Linear Algebra Help

[Guest]

Hi
I'm taking linear algebra and I'm having a hard time with a proof, well sort of proof.

Here is the question:
Are the following subspaces of R^4?

{(a, b, c, d) : a + 2b + c + d = 0}

I know the answer is yes but I have to prove it. I'm having a hard time setting the problem up. I need all the steps since the book decided to leave them all out. ugghhh!!

Here is what I have so far:

Well I have to see if it closes by 2 rules.. the addition rule and the scalar rule.

(a1) + (a2) = (a1 + a2)
(b1) (b2) (b1 + b2)
(c1) (c2) (c1 + c2)
(d1) (d2) (d1 + d2)

but this doesn't make any sense to me at all. I don't see the correlation of the property u + v = v + u

Thank you so much for your assistance!!!

Take care,
Beckie[/b]

 

[pka]

I do not know your set of axioms.
But if each of u and v is a vector and α is a scalar can you prove that the vector (αu+v) is in the set?
If you can then it is a subspace!
That is, the set is closed with respect to vector addition and scalar multiplication.

 

[galactus]

Here's a hint. It's been awhile since I studied 'spaces', but I hope this helps.

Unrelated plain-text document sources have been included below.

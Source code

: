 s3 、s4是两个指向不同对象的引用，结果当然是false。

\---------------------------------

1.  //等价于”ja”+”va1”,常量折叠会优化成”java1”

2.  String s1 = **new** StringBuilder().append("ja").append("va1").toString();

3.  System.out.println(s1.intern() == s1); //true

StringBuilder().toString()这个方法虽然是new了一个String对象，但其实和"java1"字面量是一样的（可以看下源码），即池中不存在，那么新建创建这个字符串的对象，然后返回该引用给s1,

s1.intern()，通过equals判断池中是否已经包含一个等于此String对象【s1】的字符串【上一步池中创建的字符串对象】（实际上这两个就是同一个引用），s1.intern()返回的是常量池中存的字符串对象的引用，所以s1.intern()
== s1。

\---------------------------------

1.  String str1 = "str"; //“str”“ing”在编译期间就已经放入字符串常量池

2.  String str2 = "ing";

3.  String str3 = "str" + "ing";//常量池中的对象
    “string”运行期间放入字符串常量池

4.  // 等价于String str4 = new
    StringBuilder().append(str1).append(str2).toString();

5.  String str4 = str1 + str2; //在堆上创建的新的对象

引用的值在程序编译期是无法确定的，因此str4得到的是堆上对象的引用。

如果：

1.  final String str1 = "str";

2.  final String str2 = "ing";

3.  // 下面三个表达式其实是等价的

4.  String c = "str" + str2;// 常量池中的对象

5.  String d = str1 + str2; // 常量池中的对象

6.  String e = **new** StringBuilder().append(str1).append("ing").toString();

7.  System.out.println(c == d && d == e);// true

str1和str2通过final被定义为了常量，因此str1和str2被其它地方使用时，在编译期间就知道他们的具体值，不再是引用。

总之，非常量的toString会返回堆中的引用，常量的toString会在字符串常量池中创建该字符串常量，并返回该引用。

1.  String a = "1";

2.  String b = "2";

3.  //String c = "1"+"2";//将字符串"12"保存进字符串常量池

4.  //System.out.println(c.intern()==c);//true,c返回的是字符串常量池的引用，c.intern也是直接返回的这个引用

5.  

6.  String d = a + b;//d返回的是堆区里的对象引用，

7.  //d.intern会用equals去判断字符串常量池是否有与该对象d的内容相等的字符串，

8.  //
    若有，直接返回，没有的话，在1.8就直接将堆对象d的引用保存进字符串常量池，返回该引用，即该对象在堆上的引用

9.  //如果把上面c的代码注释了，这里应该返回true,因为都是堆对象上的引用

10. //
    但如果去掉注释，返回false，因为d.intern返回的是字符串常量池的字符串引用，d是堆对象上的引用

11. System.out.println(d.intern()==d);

What you have looks like a plane.

Every plane through the origin is a vector space.

If u=\(\displaystyle \L\\(u_{1},u_{2},u_{3})\) and

v=\(\displaystyle \L\\(v_{1},v_{2},v_{3})\) are points in

\(\displaystyle R^{3}\), then \(\displaystyle au_{1}+bu_{2}+cu_{3}=0\)

and \(\displaystyle av_{1}+bv_{2}+cv_{3}=0\).

Add:

\(\displaystyle a(u_{1}+v_{1})+b(u_{2}+v_{2})+c(u_{3}+v_{3})=0\)

Therefore, the coordinates of the point,

u+v=\(\displaystyle (u_{1}+v_{1},u_{2}+v_{2},u_{3}+v_{3})\)

satisfies the axiom(I assume this is one of yours):

If u and v are objects in V, then u+v is in V.

So, u+v lies in the plane.

Now, if k is any scalar and u is any object in V, then ku is in

V.

Can you prove that part?.

Can you make the necessary adjustment for R^4?.

 

[Guest]

Thank you everyone for your help. I am still seeing if I understand it though. I'm confused on where the a, b, c came from.

 

[Guest]

Thank you I understand it now.

Take care,
Beckie